Stored entries:
= = =

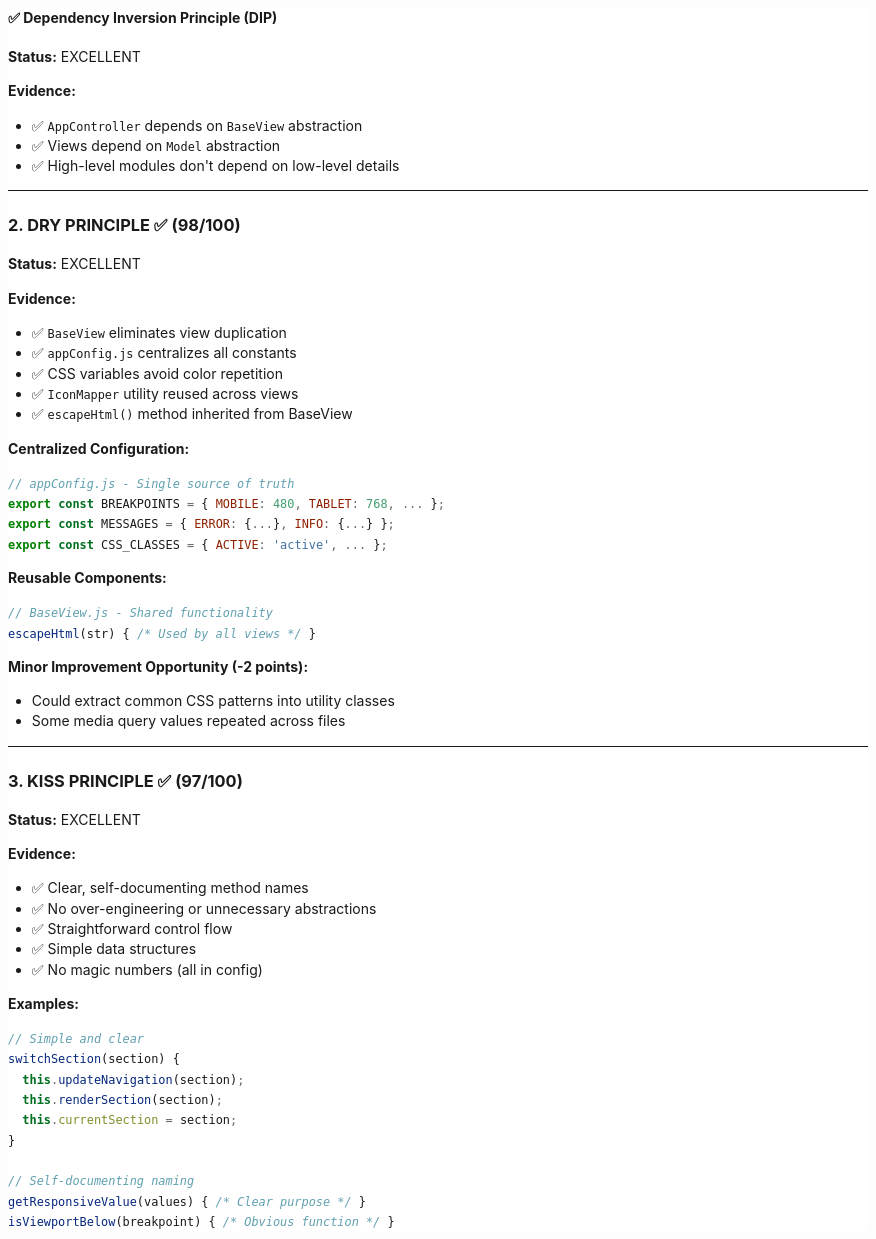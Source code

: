 #### ✅ Dependency Inversion Principle (DIP)
**Status:** EXCELLENT

**Evidence:**
- ✅ `AppController` depends on `BaseView` abstraction
- ✅ Views depend on `Model` abstraction
- ✅ High-level modules don't depend on low-level details

---

### 2. DRY PRINCIPLE ✅ (98/100)

**Status:** EXCELLENT

**Evidence:**
- ✅ `BaseView` eliminates view duplication
- ✅ `appConfig.js` centralizes all constants
- ✅ CSS variables avoid color repetition
- ✅ `IconMapper` utility reused across views
- ✅ `escapeHtml()` method inherited from BaseView

**Centralized Configuration:**
```javascript
// appConfig.js - Single source of truth
export const BREAKPOINTS = { MOBILE: 480, TABLET: 768, ... };
export const MESSAGES = { ERROR: {...}, INFO: {...} };
export const CSS_CLASSES = { ACTIVE: 'active', ... };
```

**Reusable Components:**
```javascript
// BaseView.js - Shared functionality
escapeHtml(str) { /* Used by all views */ }
```

**Minor Improvement Opportunity (-2 points):**
- Could extract common CSS patterns into utility classes
- Some media query values repeated across files

---

### 3. KISS PRINCIPLE ✅ (97/100)

**Status:** EXCELLENT

**Evidence:**
- ✅ Clear, self-documenting method names
- ✅ No over-engineering or unnecessary abstractions
- ✅ Straightforward control flow
- ✅ Simple data structures
- ✅ No magic numbers (all in config)

**Examples:**
```javascript
// Simple and clear
switchSection(section) {
  this.updateNavigation(section);
  this.renderSection(section);
  this.currentSection = section;
}

// Self-documenting naming
getResponsiveValue(values) { /* Clear purpose */ }
isViewportBelow(breakpoint) { /* Obvious function */ }
```
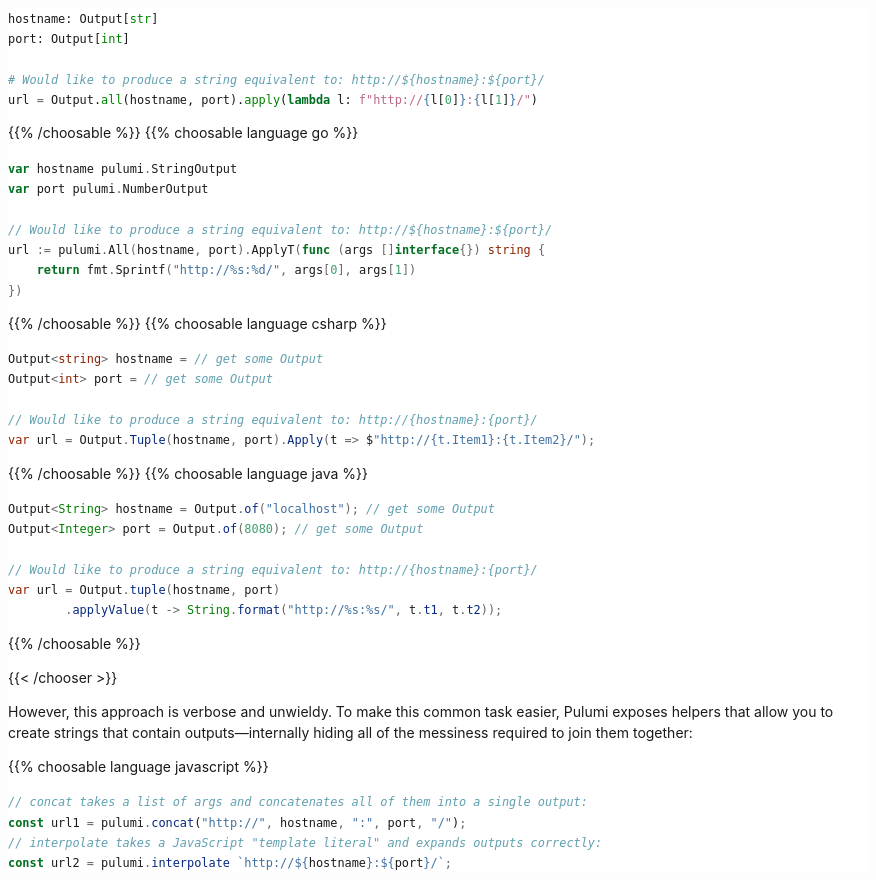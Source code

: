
 ```python
hostname: Output[str]
port: Output[int]

# Would like to produce a string equivalent to: http://${hostname}:${port}/
url = Output.all(hostname, port).apply(lambda l: f"http://{l[0]}:{l[1]}/")
```

{{% /choosable %}}
{{% choosable language go %}}

```go
var hostname pulumi.StringOutput
var port pulumi.NumberOutput

// Would like to produce a string equivalent to: http://${hostname}:${port}/
url := pulumi.All(hostname, port).ApplyT(func (args []interface{}) string {
    return fmt.Sprintf("http://%s:%d/", args[0], args[1])
})
```

{{% /choosable %}}
{{% choosable language csharp %}}

```csharp
Output<string> hostname = // get some Output
Output<int> port = // get some Output

// Would like to produce a string equivalent to: http://{hostname}:{port}/
var url = Output.Tuple(hostname, port).Apply(t => $"http://{t.Item1}:{t.Item2}/");
```

{{% /choosable %}}
{{% choosable language java %}}

```java
Output<String> hostname = Output.of("localhost"); // get some Output
Output<Integer> port = Output.of(8080); // get some Output

// Would like to produce a string equivalent to: http://{hostname}:{port}/
var url = Output.tuple(hostname, port)
        .applyValue(t -> String.format("http://%s:%s/", t.t1, t.t2));
```

{{% /choosable %}}

{{< /chooser >}}

However, this approach is verbose and unwieldy. To make this common task easier, Pulumi exposes helpers that allow you to create strings that contain outputs—internally hiding all of the messiness required to join them together:

{{% choosable language javascript %}}

```javascript
// concat takes a list of args and concatenates all of them into a single output:
const url1 = pulumi.concat("http://", hostname, ":", port, "/");
// interpolate takes a JavaScript "template literal" and expands outputs correctly:
const url2 = pulumi.interpolate `http://${hostname}:${port}/`;
```
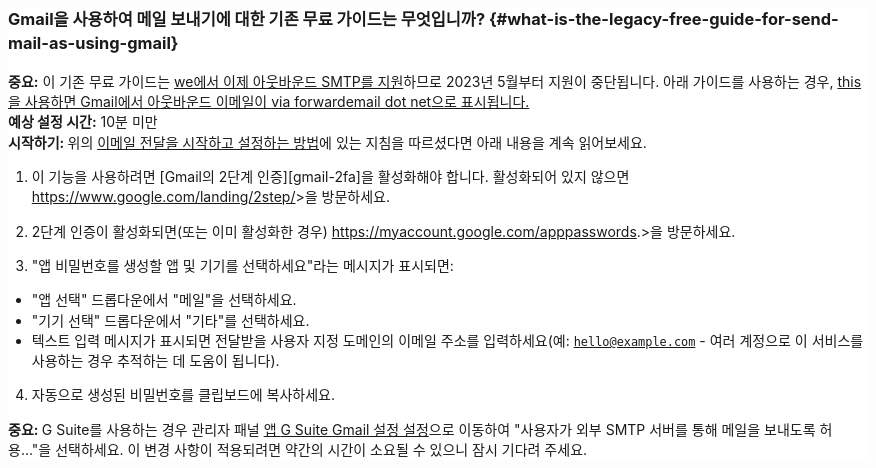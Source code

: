 ### Gmail을 사용하여 메일 보내기에 대한 기존 무료 가이드는 무엇입니까? {#what-is-the-legacy-free-guide-for-send-mail-as-using-gmail}

<div class="alert my-3 alert-danger"><i class="fa fa-stop-circle font-weight-bold"></i> <strong class="font-weight-bold">중요:</strong> 이 기존 무료 가이드는 <a class="alert-link" href="/faq#do-you-support-sending-email-with-smtp">we에서 이제 아웃바운드 SMTP를 지원</a>하므로 2023년 5월부터 지원이 중단됩니다. 아래 가이드를 사용하는 경우, <a class="alert-link" href="/faq#can-i-remove-the-via-forwardemail-dot-net-in-gmail">this을 사용하면 Gmail에서 아웃바운드 이메일이 <span class="notranslate text-danger font-weight-bold">via forwardemail dot net</span>으로 표시됩니다.</a></div>

<div class="alert mb-3 bg-dark border-themed text-white d-inline-block">
<i class="fa fa-stopwatch font-weight-bold"></i>
<strong class="font-weight-bold">예상 설정 시간:</strong>
<span>10분 미만</span>
</div>

<div class="alert mb-3 alert-success">
<i class="fa fa-bullhorn font-weight-bold"></i>
<strong class="font-weight-bold">
시작하기:
</strong>
<span>
위의 <a href="#how-do-i-get-started-and-set-up-email-forwarding" class="alert-link">이메일 전달을 시작하고 설정하는 방법</a>에 있는 지침을 따르셨다면 아래 내용을 계속 읽어보세요.
</span>
</div>

<div class="mx-auto lazyframe lazyframe-bordered border border-themed mb-3" data-vendor="youtube_nocookie" title="Gmail을 사용하여 메일을 보내는 방법" data-src="https://www.youtube-nocookie.com/embed/MEheS8gM4Xs?autoplay=0"></div>

<div id="레거시-프리-가이드">

1. 이 기능을 사용하려면 [Gmail의 2단계 인증][gmail-2fa]을 활성화해야 합니다. 활성화되어 있지 않으면 <https://www.google.com/landing/2step/>>을 방문하세요.

2. 2단계 인증이 활성화되면(또는 이미 활성화한 경우) <https://myaccount.google.com/apppasswords>.>을 방문하세요.

3. "앱 비밀번호를 생성할 앱 및 기기를 선택하세요"라는 메시지가 표시되면:
* "앱 선택" 드롭다운에서 "메일"을 선택하세요.
* "기기 선택" 드롭다운에서 "기타"를 선택하세요.
* 텍스트 입력 메시지가 표시되면 전달받을 사용자 지정 도메인의 이메일 주소를 입력하세요(예: <code><hello@example.com></code> - 여러 계정으로 이 서비스를 사용하는 경우 추적하는 데 도움이 됩니다).

4. 자동으로 생성된 비밀번호를 클립보드에 복사하세요.
<div class="alert my-3 alert-warning">
<i class="fa fa-exclamation-circle font-weight-bold"></i>
<strong class="font-weight-bold">
중요:
</strong>
<span>
G Suite를 사용하는 경우 관리자 패널 <a class="alert-link" href="https://admin.google.com/AdminHome#ServiceSettings/service=email&subtab=filters" rel="noopener noreferrer" target="_blank">앱 <i class="fa fa-angle-right"></i> G Suite <i class="fa fa-angle-right"></i> Gmail 설정 <i class="fa fa-angle-right"></i> 설정</a>으로 이동하여 "사용자가 외부 SMTP 서버를 통해 메일을 보내도록 허용..."을 선택하세요. 이 변경 사항이 적용되려면 약간의 시간이 소요될 수 있으니 잠시 기다려 주세요.
</span>
</div>
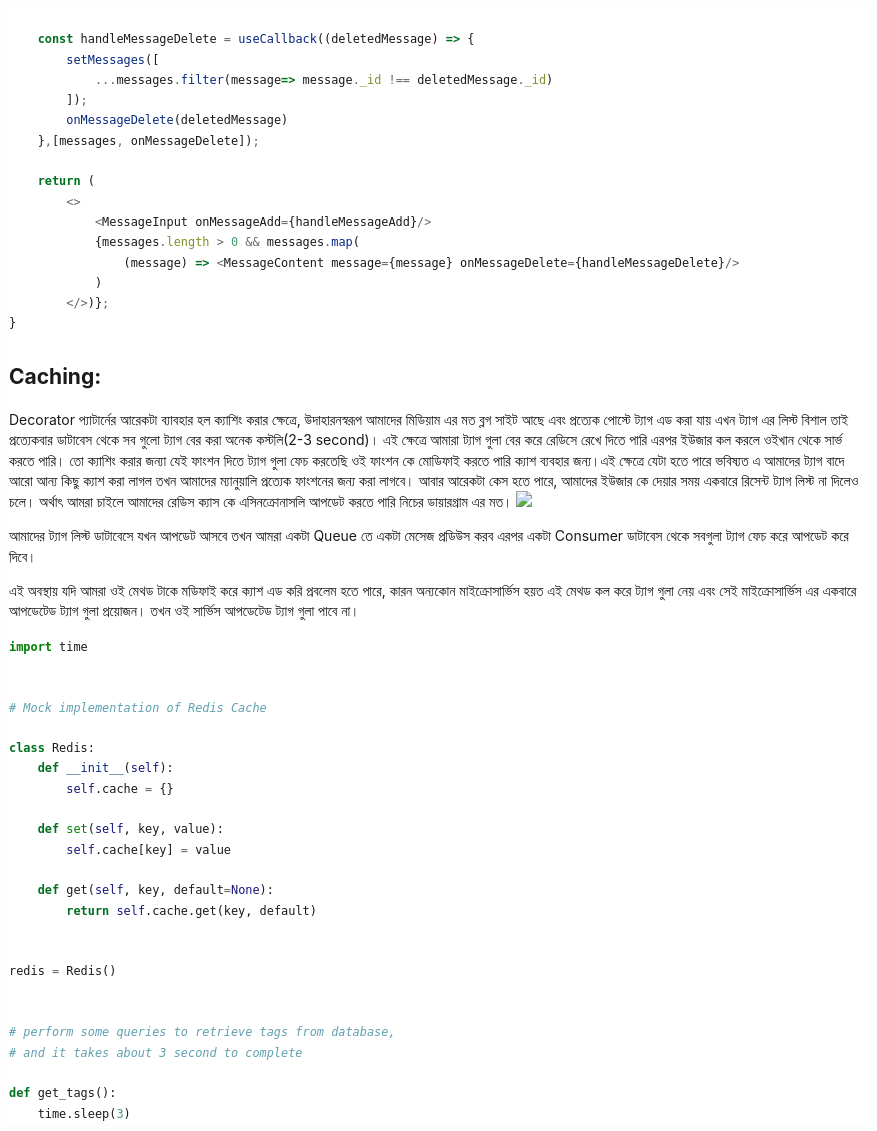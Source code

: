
 ```javascript

    const handleMessageDelete = useCallback((deletedMessage) => {
        setMessages([
            ...messages.filter(message=> message._id !== deletedMessage._id)
        ]);
        onMessageDelete(deletedMessage)
    },[messages, onMessageDelete]);

    return (
        <>
            <MessageInput onMessageAdd={handleMessageAdd}/>
            {messages.length > 0 && messages.map(
                (message) => <MessageContent message={message} onMessageDelete={handleMessageDelete}/>
            )
        </>)};
}

```

## Caching:

Decorator প্যাটার্নের আরেকটা ব্যাবহার হল ক্যাশিং করার ক্ষেত্রে, উদাহারনস্বরূপ আমাদের মিডিয়াম এর মত ব্লগ সাইট আছে এবং প্রত্যেক পোস্টে ট্যাগ এড করা যায় এখন ট্যাগ এর লিস্ট বিশাল তাই প্রত্যেকবার ডাটাবেস থেকে সব গুলো ট্যাগ বের করা অনেক কস্টলি(2-3 second)। এই ক্ষেত্রে আমারা ট্যাগ গুলা বের করে রেডিসে রেখে দিতে পারি এরপর ইউজার কল করলে ওইখান থেকে সার্ভ করতে পারি। তো ক্যাশিং করার জন্যা যেই ফাংশন দিতে ট্যাগ গুলা ফেচ করতেছি ওই ফাংশন কে মোডিফাই করতে পারি ক্যাশ ব্যবহার জন্য।এই ক্ষেত্রে যেটা হতে পারে ভবিষ্যত এ আমাদের ট্যাগ বাদে আরো আন্য কিছু ক্যাশ করা লাগল তখন আমাদের ম্যানুয়ালি প্রত্যেক ফাংশনের জন্য করা লাগবে। আবার আরেকটা কেস হতে পারে, আমাদের ইউজার কে দেয়ার সময় একবারে রিসেন্ট ট্যাগ লিস্ট না দিলেও চলে। অর্থাৎ আমরা চাইলে আমাদের রেডিস ক্যাস কে এসিনক্রোনাসলি আপডেট করতে পারি নিচের ডায়ারগ্রাম এর মত।
<img src="https://raw.githubusercontent.com/kamrul1157024/Design-Patterns-Shorthand-Bengali/master/src/decorator/cache_diagram.png">

আমাদের ট্যাগ লিস্ট ডাটাবেসে যখন আপডেট আসবে তখন আমরা একটা Queue তে একটা মেসেজ প্রডিউস করব এরপর একটা Consumer ডাটাবেস থেকে সবগুলা ট্যাগ ফেচ করে আপডেট করে দিবে।

এই অবস্থায় যদি আমরা ওই মেথড টাকে মডিফাই করে ক্যাশ এড করি প্রবলেম হতে পারে, কারন অন্যকোন মাইক্রোসার্ভিস হয়ত এই মেথড কল করে ট্যাগ গুলা নেয় এবং সেই মাইক্রোসার্ভিস এর একবারে আপডেটেড ট্যাগ গুলা প্রয়োজন। তখন ওই সার্ভিস আপডেটেড ট্যাগ গুলা পাবে না।

```python
import time


# Mock implementation of Redis Cache

class Redis:
    def __init__(self):
        self.cache = {}

    def set(self, key, value):
        self.cache[key] = value

    def get(self, key, default=None):
        return self.cache.get(key, default)


redis = Redis()


# perform some queries to retrieve tags from database,
# and it takes about 3 second to complete

def get_tags():
    time.sleep(3)
```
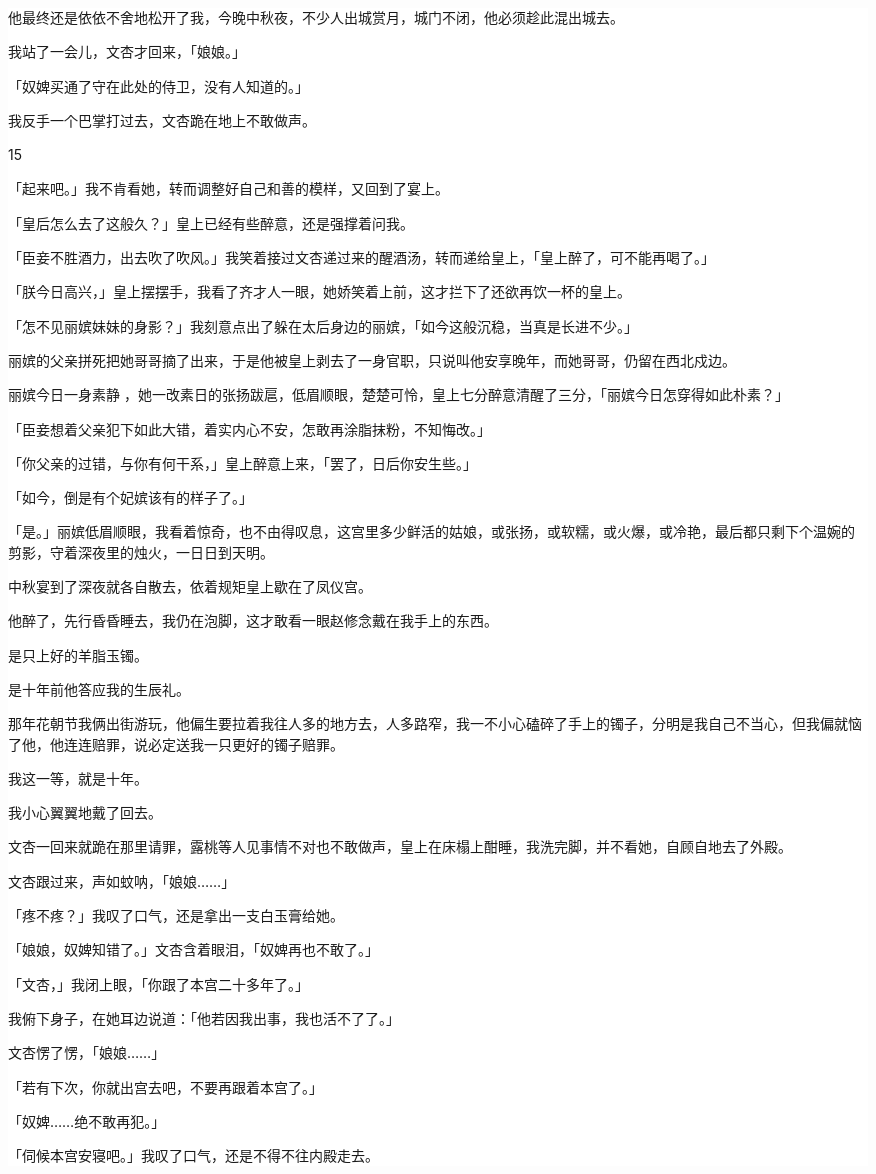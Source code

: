 他最终还是依依不舍地松开了我，今晚中秋夜，不少人出城赏月，城门不闭，他必须趁此混出城去。

我站了一会儿，文杏才回来，「娘娘。」

「奴婢买通了守在此处的侍卫，没有人知道的。」

我反手一个巴掌打过去，文杏跪在地上不敢做声。

15

「起来吧。」我不肯看她，转而调整好自己和善的模样，又回到了宴上。

「皇后怎么去了这般久？」皇上已经有些醉意，还是强撑着问我。

「臣妾不胜酒力，出去吹了吹风。」我笑着接过文杏递过来的醒酒汤，转而递给皇上，「皇上醉了，可不能再喝了。」

「朕今日高兴，」皇上摆摆手，我看了齐才人一眼，她娇笑着上前，这才拦下了还欲再饮一杯的皇上。

「怎不见丽嫔妹妹的身影？」我刻意点出了躲在太后身边的丽嫔，「如今这般沉稳，当真是长进不少。」

丽嫔的父亲拼死把她哥哥摘了出来，于是他被皇上剥去了一身官职，只说叫他安享晚年，而她哥哥，仍留在西北戍边。

丽嫔今日一身素静 ，她一改素日的张扬跋扈，低眉顺眼，楚楚可怜，皇上七分醉意清醒了三分，「丽嫔今日怎穿得如此朴素？」

「臣妾想着父亲犯下如此大错，着实内心不安，怎敢再涂脂抹粉，不知悔改。」

「你父亲的过错，与你有何干系，」皇上醉意上来，「罢了，日后你安生些。」

「如今，倒是有个妃嫔该有的样子了。」

「是。」丽嫔低眉顺眼，我看着惊奇，也不由得叹息，这宫里多少鲜活的姑娘，或张扬，或软糯，或火爆，或冷艳，最后都只剩下个温婉的剪影，守着深夜里的烛火，一日日到天明。

中秋宴到了深夜就各自散去，依着规矩皇上歇在了凤仪宫。

他醉了，先行昏昏睡去，我仍在泡脚，这才敢看一眼赵修念戴在我手上的东西。

是只上好的羊脂玉镯。

是十年前他答应我的生辰礼。

那年花朝节我俩出街游玩，他偏生要拉着我往人多的地方去，人多路窄，我一不小心磕碎了手上的镯子，分明是我自己不当心，但我偏就恼了他，他连连赔罪，说必定送我一只更好的镯子赔罪。

我这一等，就是十年。

我小心翼翼地戴了回去。

文杏一回来就跪在那里请罪，露桃等人见事情不对也不敢做声，皇上在床榻上酣睡，我洗完脚，并不看她，自顾自地去了外殿。

文杏跟过来，声如蚊呐，「娘娘……」

「疼不疼？」我叹了口气，还是拿出一支白玉膏给她。

「娘娘，奴婢知错了。」文杏含着眼泪，「奴婢再也不敢了。」

「文杏，」我闭上眼，「你跟了本宫二十多年了。」

我俯下身子，在她耳边说道：「他若因我出事，我也活不了了。」

文杏愣了愣，「娘娘……」

「若有下次，你就出宫去吧，不要再跟着本宫了。」

「奴婢……绝不敢再犯。」

「伺候本宫安寝吧。」我叹了口气，还是不得不往内殿走去。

= = =

Problem to work on:
Could you transcribe exactly the lines from the start of the records through the line containing "inherited from BaseView", both ends included, leaving the pictures out?

Answer to this task:
Source code

: #### ✅ Dependency Inversion Principle (DIP)
**Status:** EXCELLENT

**Evidence:**
- ✅ `AppController` depends on `BaseView` abstraction
- ✅ Views depend on `Model` abstraction
- ✅ High-level modules don't depend on low-level details

---

### 2. DRY PRINCIPLE ✅ (98/100)

**Status:** EXCELLENT

**Evidence:**
- ✅ `BaseView` eliminates view duplication
- ✅ `appConfig.js` centralizes all constants
- ✅ CSS variables avoid color repetition
- ✅ `IconMapper` utility reused across views
- ✅ `escapeHtml()` method inherited from BaseView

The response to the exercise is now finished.